To be specific, I had a strong and sudden reaction to the modern phenomenon known as Facebook Minifeed relentlessly broadcasting how well-traveled and resolved all of my friends (and 'friends') have become.
I took a look at my life and stripped it down to a few facts: I'm not doing anything I'm really passionate about, I don't know what I want to do with my life, and I'm still living within 5 minutes of the university I graduated from 2 years ago.
The reality: I was (am) young, I do things I am passionate about daily (including, take good care of my clever, adorable, and strong-willed American Eskimo), and I live in one of the most exciting 'areas' of the United States (The Bay area!). I work at one of the best companies to work for in the world. Most of my friends are also still figuring out where the heck their lives are going, and we're all flying by the seat of our collective pant.
I have a lot of exciting adventures unfolding.

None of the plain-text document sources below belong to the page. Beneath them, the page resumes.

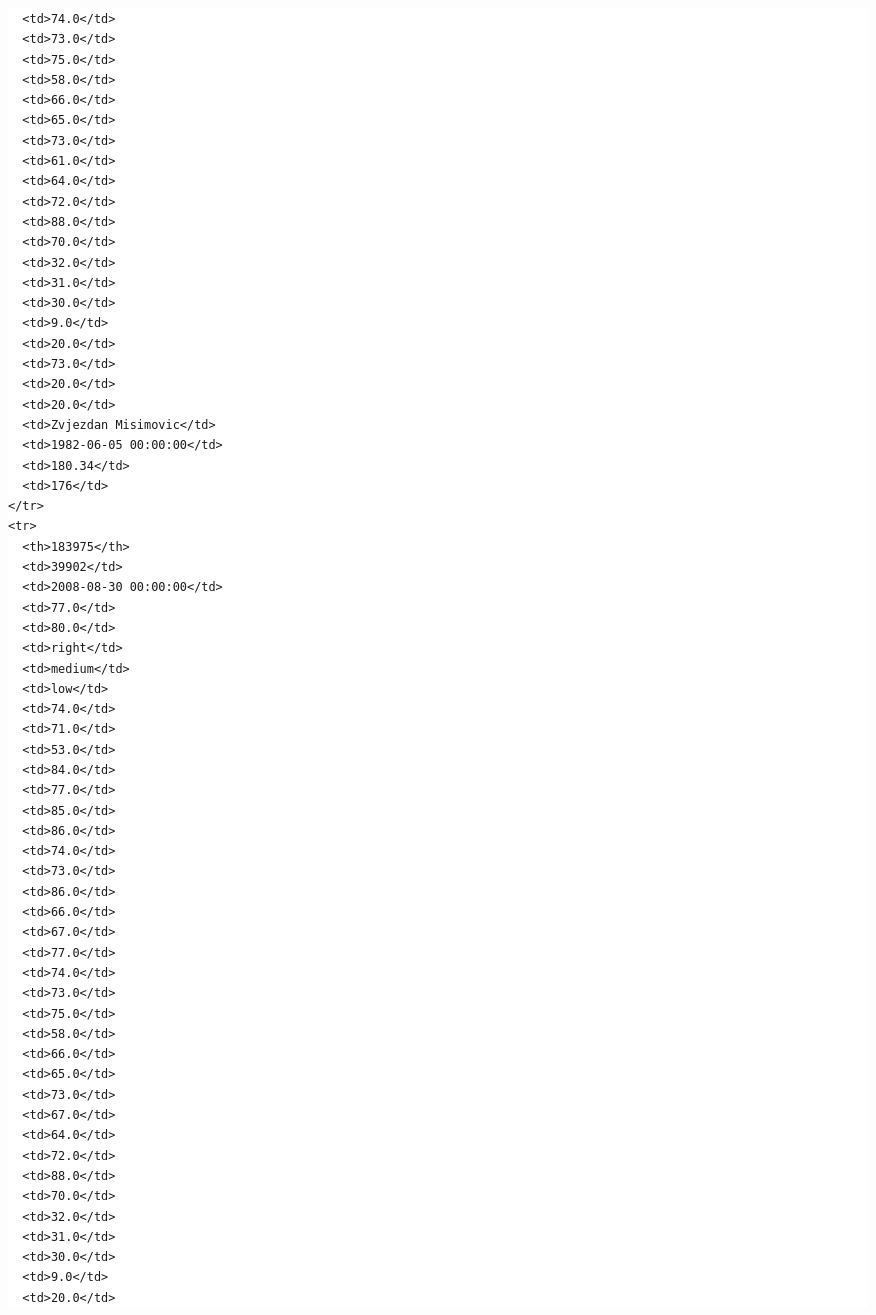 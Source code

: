       <td>74.0</td>
      <td>73.0</td>
      <td>75.0</td>
      <td>58.0</td>
      <td>66.0</td>
      <td>65.0</td>
      <td>73.0</td>
      <td>61.0</td>
      <td>64.0</td>
      <td>72.0</td>
      <td>88.0</td>
      <td>70.0</td>
      <td>32.0</td>
      <td>31.0</td>
      <td>30.0</td>
      <td>9.0</td>
      <td>20.0</td>
      <td>73.0</td>
      <td>20.0</td>
      <td>20.0</td>
      <td>Zvjezdan Misimovic</td>
      <td>1982-06-05 00:00:00</td>
      <td>180.34</td>
      <td>176</td>
    </tr>
    <tr>
      <th>183975</th>
      <td>39902</td>
      <td>2008-08-30 00:00:00</td>
      <td>77.0</td>
      <td>80.0</td>
      <td>right</td>
      <td>medium</td>
      <td>low</td>
      <td>74.0</td>
      <td>71.0</td>
      <td>53.0</td>
      <td>84.0</td>
      <td>77.0</td>
      <td>85.0</td>
      <td>86.0</td>
      <td>74.0</td>
      <td>73.0</td>
      <td>86.0</td>
      <td>66.0</td>
      <td>67.0</td>
      <td>77.0</td>
      <td>74.0</td>
      <td>73.0</td>
      <td>75.0</td>
      <td>58.0</td>
      <td>66.0</td>
      <td>65.0</td>
      <td>73.0</td>
      <td>67.0</td>
      <td>64.0</td>
      <td>72.0</td>
      <td>88.0</td>
      <td>70.0</td>
      <td>32.0</td>
      <td>31.0</td>
      <td>30.0</td>
      <td>9.0</td>
      <td>20.0</td>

And, in fact, I want to share the shining realizations and life twists that come my way, now that I'm on my own and motivated to answer the question - Now that I'm 25 years old, what do I want to focus on?
I've boiled it down to these few things:
family
travel
spirituality
creating art / music
writing
community
As I dive into these aspects of my life, I'll document everything here --- okay, not everything -- with the modest hope of inspiring at least a few people and learning a thing or two about myself along the way.
Thanks for joining me on this journey - Your support means a lot, even if it's anonymous.